How do we recover from the harmful things we learned about love, sex, gender, privilege, race and life expectations growing up? Through comedy? Therapy? Trauma-bonding with friends and a room of strangers? Brown Women Comedy may tick all of these boxes with its stellar line-up of South Asian women comedians who take us along reflective and belly-laughing journeys.
Intimate, thoughtful and flipping shame on its head, Brown Women Comedy mines vulnerable pockets of life, crafting compelling and resonant stories with inviting candour.
Produced by Daizy Maan, the show returns for a third year at Melbourne International Comedy Festival. In response to the lack of South Asian women represented at comedy festivals in Australia, and the butt-of-the-joke positionality that diverse communities have long faced, Maan has curated a talented collective of South Asian comedians taking their narratives into their own hands.

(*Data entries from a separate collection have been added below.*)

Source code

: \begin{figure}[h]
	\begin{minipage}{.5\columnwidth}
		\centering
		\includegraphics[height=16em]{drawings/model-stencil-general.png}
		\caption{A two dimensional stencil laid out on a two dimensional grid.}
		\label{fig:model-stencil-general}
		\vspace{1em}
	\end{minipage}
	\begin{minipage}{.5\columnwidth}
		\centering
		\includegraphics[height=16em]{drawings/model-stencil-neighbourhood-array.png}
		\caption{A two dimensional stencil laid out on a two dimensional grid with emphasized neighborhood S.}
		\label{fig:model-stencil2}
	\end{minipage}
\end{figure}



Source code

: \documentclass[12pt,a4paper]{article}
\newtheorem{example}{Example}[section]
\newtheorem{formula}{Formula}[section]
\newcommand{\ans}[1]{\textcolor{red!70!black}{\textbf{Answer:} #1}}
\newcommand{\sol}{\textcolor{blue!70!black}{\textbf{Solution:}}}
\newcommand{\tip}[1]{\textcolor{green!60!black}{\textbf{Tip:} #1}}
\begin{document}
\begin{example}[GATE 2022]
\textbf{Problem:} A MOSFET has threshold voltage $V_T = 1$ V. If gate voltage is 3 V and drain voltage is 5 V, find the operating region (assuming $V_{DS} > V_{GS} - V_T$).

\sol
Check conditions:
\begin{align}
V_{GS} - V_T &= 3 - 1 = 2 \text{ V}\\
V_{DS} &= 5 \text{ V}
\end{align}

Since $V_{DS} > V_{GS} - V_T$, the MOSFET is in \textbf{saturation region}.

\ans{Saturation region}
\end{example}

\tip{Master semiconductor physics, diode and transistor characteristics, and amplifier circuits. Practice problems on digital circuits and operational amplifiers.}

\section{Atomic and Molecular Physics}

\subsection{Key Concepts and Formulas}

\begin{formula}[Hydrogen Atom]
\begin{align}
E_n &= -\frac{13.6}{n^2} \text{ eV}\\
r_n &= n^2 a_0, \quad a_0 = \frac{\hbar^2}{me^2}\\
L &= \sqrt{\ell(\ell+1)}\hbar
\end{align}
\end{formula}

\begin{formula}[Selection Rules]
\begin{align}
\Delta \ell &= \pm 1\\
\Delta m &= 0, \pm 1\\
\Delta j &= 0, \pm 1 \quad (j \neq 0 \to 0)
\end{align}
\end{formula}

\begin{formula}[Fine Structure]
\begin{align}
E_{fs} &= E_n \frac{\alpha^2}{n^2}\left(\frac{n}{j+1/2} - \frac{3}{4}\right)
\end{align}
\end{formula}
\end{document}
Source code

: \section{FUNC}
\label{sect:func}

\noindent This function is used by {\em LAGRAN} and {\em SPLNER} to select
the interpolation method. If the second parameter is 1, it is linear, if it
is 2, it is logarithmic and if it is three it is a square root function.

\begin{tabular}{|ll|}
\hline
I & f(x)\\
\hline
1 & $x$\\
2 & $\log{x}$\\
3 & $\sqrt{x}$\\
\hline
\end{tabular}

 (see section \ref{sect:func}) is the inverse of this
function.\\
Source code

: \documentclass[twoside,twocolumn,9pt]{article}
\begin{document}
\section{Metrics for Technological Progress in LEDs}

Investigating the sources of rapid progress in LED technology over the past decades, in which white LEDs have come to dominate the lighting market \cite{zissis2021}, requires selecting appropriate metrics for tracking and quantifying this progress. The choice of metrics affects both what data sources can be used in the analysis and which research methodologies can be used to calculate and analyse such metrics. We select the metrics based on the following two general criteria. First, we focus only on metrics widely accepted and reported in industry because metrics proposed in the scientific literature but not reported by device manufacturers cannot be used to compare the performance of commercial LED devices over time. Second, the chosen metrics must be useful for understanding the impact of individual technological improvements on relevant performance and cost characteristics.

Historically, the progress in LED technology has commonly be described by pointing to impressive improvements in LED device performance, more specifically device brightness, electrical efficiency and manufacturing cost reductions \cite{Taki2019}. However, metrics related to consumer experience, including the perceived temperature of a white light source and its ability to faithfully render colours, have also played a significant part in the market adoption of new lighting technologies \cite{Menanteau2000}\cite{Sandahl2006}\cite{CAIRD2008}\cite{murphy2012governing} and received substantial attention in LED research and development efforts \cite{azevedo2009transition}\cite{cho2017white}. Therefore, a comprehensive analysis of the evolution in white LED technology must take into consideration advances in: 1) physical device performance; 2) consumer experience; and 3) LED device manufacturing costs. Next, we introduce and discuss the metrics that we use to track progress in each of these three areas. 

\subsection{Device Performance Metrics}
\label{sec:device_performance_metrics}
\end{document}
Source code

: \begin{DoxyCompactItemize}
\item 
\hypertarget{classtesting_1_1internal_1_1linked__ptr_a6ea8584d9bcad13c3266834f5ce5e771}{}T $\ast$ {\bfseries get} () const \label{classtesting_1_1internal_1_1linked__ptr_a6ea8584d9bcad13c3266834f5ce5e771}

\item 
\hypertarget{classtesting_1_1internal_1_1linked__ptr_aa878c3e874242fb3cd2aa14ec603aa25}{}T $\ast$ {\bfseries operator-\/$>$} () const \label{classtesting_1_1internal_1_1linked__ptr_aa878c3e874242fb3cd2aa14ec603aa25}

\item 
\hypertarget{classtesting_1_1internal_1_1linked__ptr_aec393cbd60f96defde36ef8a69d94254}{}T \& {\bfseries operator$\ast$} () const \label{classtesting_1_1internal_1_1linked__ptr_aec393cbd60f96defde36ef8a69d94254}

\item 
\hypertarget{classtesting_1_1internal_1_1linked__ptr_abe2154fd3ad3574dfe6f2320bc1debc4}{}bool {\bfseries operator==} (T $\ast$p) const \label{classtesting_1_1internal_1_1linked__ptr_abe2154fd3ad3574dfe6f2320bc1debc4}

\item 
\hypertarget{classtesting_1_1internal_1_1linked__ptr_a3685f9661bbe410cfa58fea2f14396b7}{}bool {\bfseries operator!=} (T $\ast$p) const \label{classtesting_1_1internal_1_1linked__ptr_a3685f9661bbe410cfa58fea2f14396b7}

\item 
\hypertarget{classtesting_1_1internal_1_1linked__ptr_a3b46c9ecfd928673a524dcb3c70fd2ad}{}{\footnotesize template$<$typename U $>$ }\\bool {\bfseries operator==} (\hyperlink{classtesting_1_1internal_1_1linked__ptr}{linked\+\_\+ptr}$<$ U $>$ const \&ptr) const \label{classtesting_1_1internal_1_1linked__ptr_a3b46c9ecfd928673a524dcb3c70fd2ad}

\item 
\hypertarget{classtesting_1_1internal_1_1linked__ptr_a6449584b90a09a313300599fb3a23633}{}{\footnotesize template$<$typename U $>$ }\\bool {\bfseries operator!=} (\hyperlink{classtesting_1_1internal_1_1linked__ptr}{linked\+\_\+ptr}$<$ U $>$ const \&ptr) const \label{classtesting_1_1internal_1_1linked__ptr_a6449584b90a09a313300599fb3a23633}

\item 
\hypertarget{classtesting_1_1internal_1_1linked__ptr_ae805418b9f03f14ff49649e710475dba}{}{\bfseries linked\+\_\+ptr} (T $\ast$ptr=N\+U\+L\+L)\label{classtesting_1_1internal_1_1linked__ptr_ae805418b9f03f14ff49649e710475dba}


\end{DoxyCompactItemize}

With an alternating line-up of performers each night, the collective features Daizy Maan, Yasmin Kassim (you may remember her from Neighbours and Jungle), Gauri B, Amna Bee, Sashi Perera (MICF solo show: Boundaries), Shyaire Ganglani, Aarti Vincent, Kru Harale, Jess Karamjeet and Urvi Majumdar (MICF solo show: Burnt).
Opening night was hosted by 18-year-old Kushi Venkatesh. She commands a mic with the ease and flair of a comedic presenter beyond her years. First up, Shyaire Ganglani leads us tenderly through narratives around queerness, migration and the complexities of both strained and loving parental relationships. She touches on “coloniser syndrome” when it comes to dating white people – a trend that repeatedly emerged throughout the night, alongside problematic parental dating expectations.
High-energy and evocative, Urvi Majumdar transports us back to growing up. We relive crippling academic pressure from parents, break-ups, dating mishaps and imagine the radical possibilities of mobile phones.
Daizy Maan, a sharp storyteller who speaks with laid-back confidence, candidly weaves through sex and relationships, existential angst and superstitions, ending in a space of joyful empowerment. Outspoken and vivid, with a charismatic coolness, Gauri B dives deep into sex-positivity, love and the Taj Mahal. She interrogates privilege, power and social norms in the West and within India, leaving us both thoughtful and in stitches laughing.
Exuding a joyous playfulness and self-assurance, Yasmin Kassim unapologetically owns her hairiness and her sexuality as a bisexual woman, among many other things traditionally wrapped up in shame. In the final set of the night, witty and observant Sashi Perera puts her identity to question. She plays with tropes of “whiteness” and “brownness”, while cleverly questioning the force of colonialism in the everyday.
This line-up of six unique but cohesive comedy sets highlights the power of collective experiences – both in reflecting stories and being seen. While culturally specific resonances bleed between sets, well-crafted humour and broader ideas around social conditioning, relationships and womanhood stretch beyond cultures.
Read: Comedy review: Lizzy Hoo: Hoo’s That Girl?, The Victoria Hotel, MICF 2024
Brown Women Comedy offers a collective force of vulnerable empowerment to be remembered.
Tickets: $44-$49
Brown Women Comedy will be performed at Trades Hall until 21 April 2024 as part of the Melbourne International Comedy Festival (MICF 2024) and at Manning Bar from 8 to 12 May 2024 as part of Sydney Comedy Festival.